■ **Task requirements**: Send back every record word for word, with nothing missing.

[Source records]
■ ■ ■ ■ ■ ■ ■

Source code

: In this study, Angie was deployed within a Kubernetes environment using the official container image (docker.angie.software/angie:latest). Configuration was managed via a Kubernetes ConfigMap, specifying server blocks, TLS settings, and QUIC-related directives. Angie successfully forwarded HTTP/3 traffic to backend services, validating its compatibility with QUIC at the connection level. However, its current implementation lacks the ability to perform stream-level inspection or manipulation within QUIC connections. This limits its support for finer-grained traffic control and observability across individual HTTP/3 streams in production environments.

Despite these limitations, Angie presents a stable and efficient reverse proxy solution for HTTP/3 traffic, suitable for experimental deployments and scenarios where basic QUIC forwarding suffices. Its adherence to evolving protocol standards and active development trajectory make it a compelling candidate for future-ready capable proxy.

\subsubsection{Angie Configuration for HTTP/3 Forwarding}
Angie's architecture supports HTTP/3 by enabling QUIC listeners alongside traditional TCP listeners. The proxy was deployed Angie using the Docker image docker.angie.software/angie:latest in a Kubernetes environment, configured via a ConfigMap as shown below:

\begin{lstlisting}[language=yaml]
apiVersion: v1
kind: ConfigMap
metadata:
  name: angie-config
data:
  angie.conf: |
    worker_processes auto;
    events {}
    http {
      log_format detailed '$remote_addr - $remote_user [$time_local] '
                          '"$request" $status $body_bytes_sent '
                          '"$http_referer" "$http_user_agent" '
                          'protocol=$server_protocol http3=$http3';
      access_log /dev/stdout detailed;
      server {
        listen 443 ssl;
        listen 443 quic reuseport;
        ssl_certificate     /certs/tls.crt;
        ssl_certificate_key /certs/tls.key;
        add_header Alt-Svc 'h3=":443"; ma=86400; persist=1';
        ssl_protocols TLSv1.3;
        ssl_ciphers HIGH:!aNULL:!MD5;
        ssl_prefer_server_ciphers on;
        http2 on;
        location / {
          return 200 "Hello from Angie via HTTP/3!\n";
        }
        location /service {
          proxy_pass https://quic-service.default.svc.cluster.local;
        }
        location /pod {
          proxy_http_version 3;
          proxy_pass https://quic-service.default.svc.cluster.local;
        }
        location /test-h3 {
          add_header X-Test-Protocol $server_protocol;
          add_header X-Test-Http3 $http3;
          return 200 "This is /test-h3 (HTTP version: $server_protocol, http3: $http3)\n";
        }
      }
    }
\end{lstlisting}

■ ■ ■ ■ ■ ■ ■

■ **The completed task**:
Source code

: In this study, Angie was deployed within a Kubernetes environment using the official container image (docker.angie.software/angie:latest). Configuration was managed via a Kubernetes ConfigMap, specifying server blocks, TLS settings, and QUIC-related directives. Angie successfully forwarded HTTP/3 traffic to backend services, validating its compatibility with QUIC at the connection level. However, its current implementation lacks the ability to perform stream-level inspection or manipulation within QUIC connections. This limits its support for finer-grained traffic control and observability across individual HTTP/3 streams in production environments.

Despite these limitations, Angie presents a stable and efficient reverse proxy solution for HTTP/3 traffic, suitable for experimental deployments and scenarios where basic QUIC forwarding suffices. Its adherence to evolving protocol standards and active development trajectory make it a compelling candidate for future-ready capable proxy.

\subsubsection{Angie Configuration for HTTP/3 Forwarding}
Angie's architecture supports HTTP/3 by enabling QUIC listeners alongside traditional TCP listeners. The proxy was deployed Angie using the Docker image docker.angie.software/angie:latest in a Kubernetes environment, configured via a ConfigMap as shown below:

\begin{lstlisting}[language=yaml]
apiVersion: v1
kind: ConfigMap
metadata:
  name: angie-config
data:
  angie.conf: |
    worker_processes auto;
    events {}
    http {
      log_format detailed '$remote_addr - $remote_user [$time_local] '
                          '"$request" $status $body_bytes_sent '
                          '"$http_referer" "$http_user_agent" '
                          'protocol=$server_protocol http3=$http3';
      access_log /dev/stdout detailed;
      server {
        listen 443 ssl;
        listen 443 quic reuseport;
        ssl_certificate     /certs/tls.crt;
        ssl_certificate_key /certs/tls.key;
        add_header Alt-Svc 'h3=":443"; ma=86400; persist=1';
        ssl_protocols TLSv1.3;
        ssl_ciphers HIGH:!aNULL:!MD5;
        ssl_prefer_server_ciphers on;
        http2 on;
        location / {
          return 200 "Hello from Angie via HTTP/3!\n";
        }
        location /service {
          proxy_pass https://quic-service.default.svc.cluster.local;
        }
        location /pod {
          proxy_http_version 3;
          proxy_pass https://quic-service.default.svc.cluster.local;
        }
        location /test-h3 {
          add_header X-Test-Protocol $server_protocol;
          add_header X-Test-Http3 $http3;
          return 200 "This is /test-h3 (HTTP version: $server_protocol, http3: $http3)\n";
        }
      }
    }
\end{lstlisting}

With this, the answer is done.